Rachel Bell, executive producer of BBC Scotland series The Mart, reflects on the show’s impact:
The Aberdeen office of the BBC has always considered itself pretty countrified there’s a set of wellies under every desk and most people have a pretty good idea where the meat in their burger comes from.
But even for such hardened country folk, making The Mart has given us new insight into farming life and has brought the smell of the byre right into the office.
That whiff of the farmyard has definitely been part of the appeal for the viewers: for some it’s been a nostalgic reminder of home and childhood, for others it’s been a delight to see their working lives reflected on the TV, but for many it’s been an insight into a world they had no idea existed.
Most people are used to the idea that there’s a pay packet at the end of a week’s work discovering that for farmers their whole year’s earnings depends on the price made in a single sale is fascinating.
The other surprise, for us as much as for the audience, is seeing how much farming is still a family business, and just how involved children often are, even when very young.
All of these things have been part of the success The Mart has had with audiences, not just in the north east but across rural Scotland and in the Central Belt.
Although some of the information seems pretty arcane to those who aren’t farmers gimmers and stotts, tups and mules are not words that are in everyday use on Sauchiehall Street there is a lot in the series that speaks to everyone.
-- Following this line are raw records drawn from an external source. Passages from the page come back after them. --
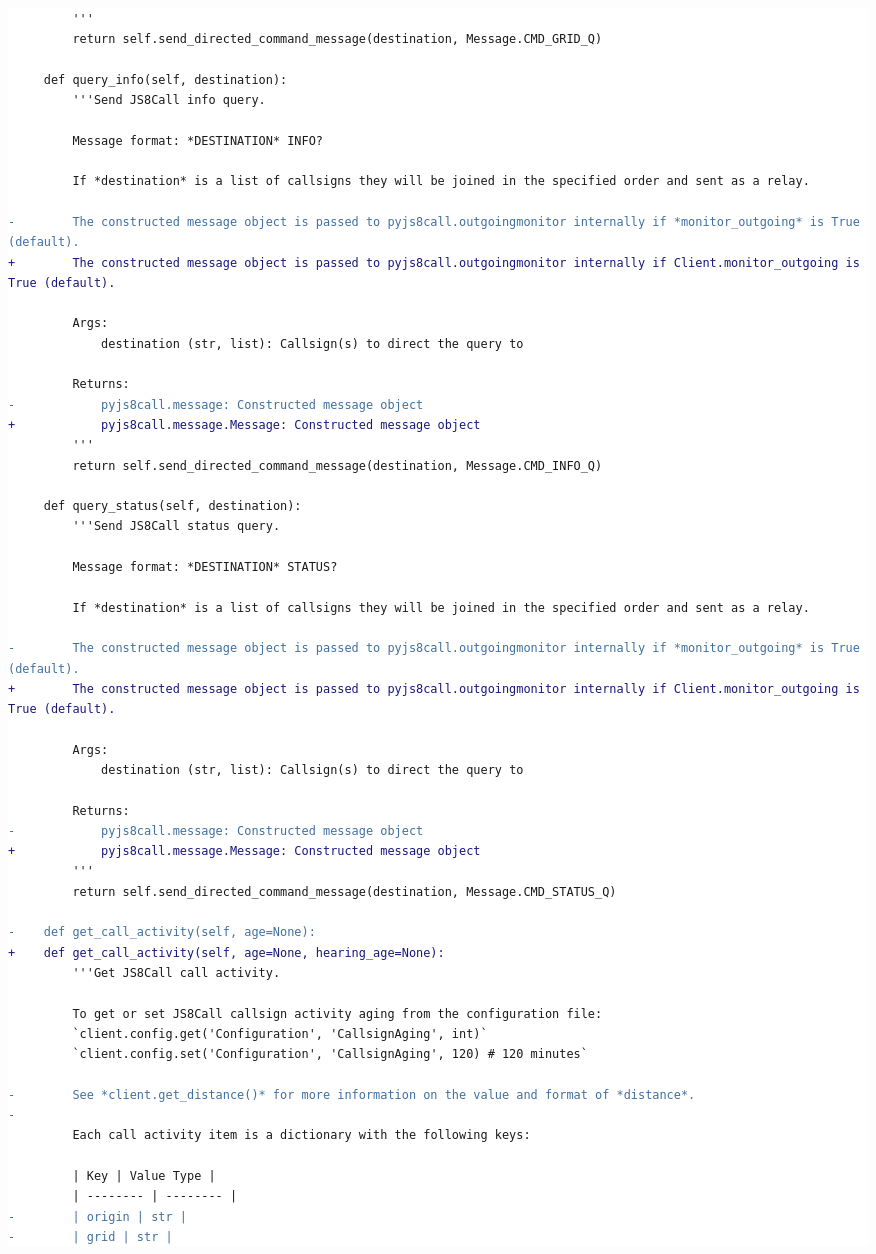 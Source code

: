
 ```diff
         '''
         return self.send_directed_command_message(destination, Message.CMD_GRID_Q)
 
     def query_info(self, destination):
         '''Send JS8Call info query.
         
         Message format: *DESTINATION* INFO?
 
         If *destination* is a list of callsigns they will be joined in the specified order and sent as a relay.
 
-        The constructed message object is passed to pyjs8call.outgoingmonitor internally if *monitor_outgoing* is True (default).
+        The constructed message object is passed to pyjs8call.outgoingmonitor internally if Client.monitor_outgoing is True (default).
 
         Args:
             destination (str, list): Callsign(s) to direct the query to
 
         Returns:
-            pyjs8call.message: Constructed message object
+            pyjs8call.message.Message: Constructed message object
         '''
         return self.send_directed_command_message(destination, Message.CMD_INFO_Q)
 
     def query_status(self, destination):
         '''Send JS8Call status query.
         
         Message format: *DESTINATION* STATUS?
 
         If *destination* is a list of callsigns they will be joined in the specified order and sent as a relay.
         
-        The constructed message object is passed to pyjs8call.outgoingmonitor internally if *monitor_outgoing* is True (default).
+        The constructed message object is passed to pyjs8call.outgoingmonitor internally if Client.monitor_outgoing is True (default).
 
         Args:
             destination (str, list): Callsign(s) to direct the query to
 
         Returns:
-            pyjs8call.message: Constructed message object
+            pyjs8call.message.Message: Constructed message object
         '''
         return self.send_directed_command_message(destination, Message.CMD_STATUS_Q)
 
-    def get_call_activity(self, age=None):
+    def get_call_activity(self, age=None, hearing_age=None):
         '''Get JS8Call call activity.
 
         To get or set JS8Call callsign activity aging from the configuration file:
         `client.config.get('Configuration', 'CallsignAging', int)`
         `client.config.set('Configuration', 'CallsignAging', 120) # 120 minutes`
 
-        See *client.get_distance()* for more information on the value and format of *distance*.
-
         Each call activity item is a dictionary with the following keys:
 
         | Key | Value Type |
         | -------- | -------- |
-        | origin | str |
-        | grid | str |
```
The importance of family life and working together, the hope that hard work will be rewarded by a pile of cash, and the entertainment value of a herd of skittish cattle they are all things everyone can relate to.
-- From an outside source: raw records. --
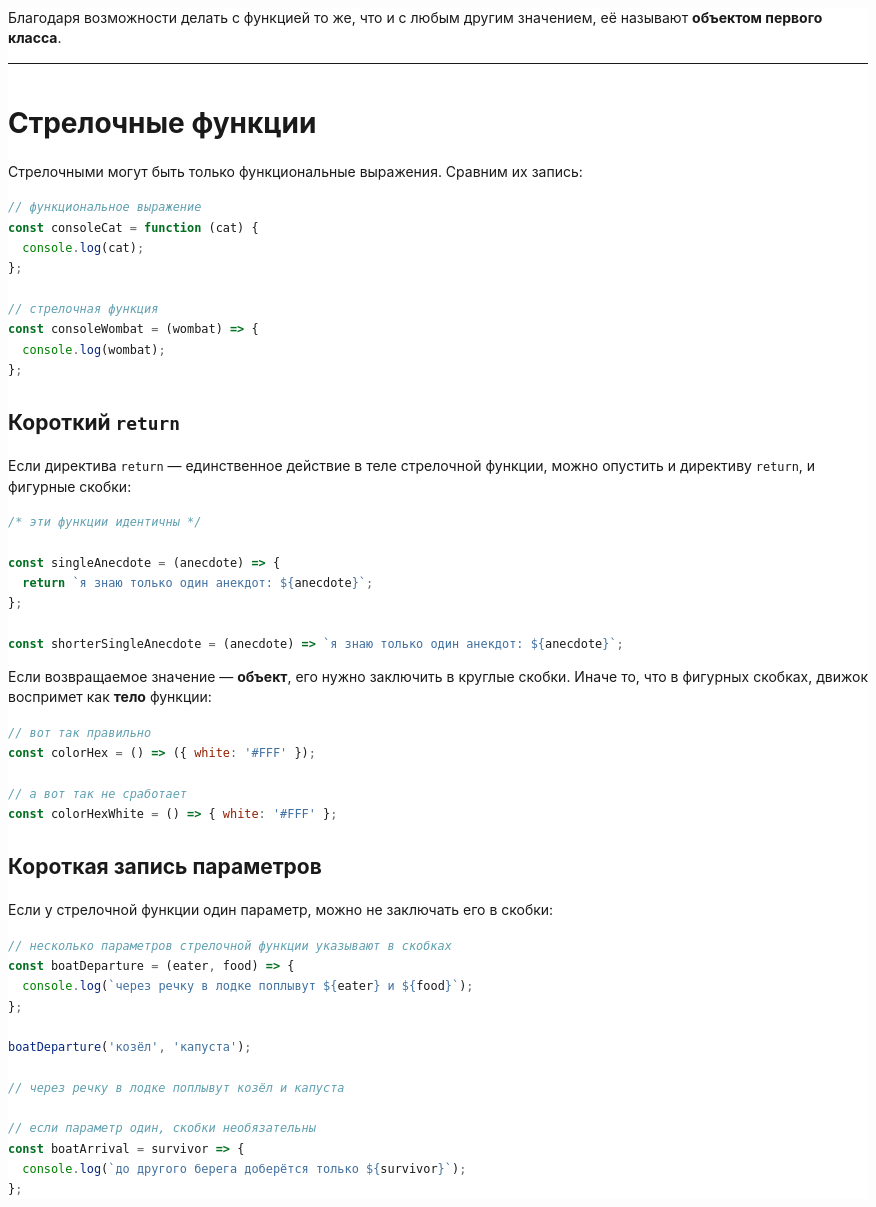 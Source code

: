 
Благодаря возможности делать с функцией то же, что и с любым другим значением, её называют **объектом первого класса**.

---

# Стрелочные функции

Стрелочными могут быть только функциональные выражения. Сравним их запись:

```js
// функциональное выражение
const consoleCat = function (cat) {
  console.log(cat);
};

// стрелочная функция
const consoleWombat = (wombat) => {
  console.log(wombat);
};
```

## Короткий ``return``

Если директива ``return`` — единственное действие в теле стрелочной функции, можно опустить и директиву ``return``, и фигурные скобки:

```js
/* эти функции идентичны */

const singleAnecdote = (anecdote) => {
  return `я знаю только один анекдот: ${anecdote}`;
};

const shorterSingleAnecdote = (anecdote) => `я знаю только один анекдот: ${anecdote}`;
```

Если возвращаемое значение — **объект**, его нужно заключить в круглые скобки. Иначе то, что в фигурных скобках, движок воспримет как **тело** функции:

```js
// вот так правильно
const colorHex = () => ({ white: '#FFF' });

// а вот так не сработает
const colorHexWhite = () => { white: '#FFF' };
```

## Короткая запись параметров

Если у стрелочной функции один параметр, можно не заключать его в скобки: 

```js
// несколько параметров стрелочной функции указывают в скобках 
const boatDeparture = (eater, food) => {
  console.log(`через речку в лодке поплывут ${eater} и ${food}`);    
};

boatDeparture('козёл', 'капуста');

// через речку в лодке поплывут козёл и капуста

// если параметр один, скобки необязательны 
const boatArrival = survivor => {
  console.log(`до другого берега доберётся только ${survivor}`);
};

```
Perhaps it’s pushing it a bit to say as one Twitter commentator did that “it’s like Countryfile on acid” but there have certainly be been quirky moments in The Mart that the audience of 400,000 and more has enjoyed.
One of the other great joys of the series alike has been the terrific language.
The Doric is a fine thing and it’s great to hear in its natural environment.
The everyday accents of many Scots from Aberdeenshire to Caithness, Orkney and Shetland are not that often heard on the TV and again and again the comments on Twitter, Facebook and by email have expressed pleasure in hearing these voices and words.
And the series has also been a real pleasure and privilege to make: in fact it’s put a real feather in the bunnet of the whole of the BBC Aberdeen team.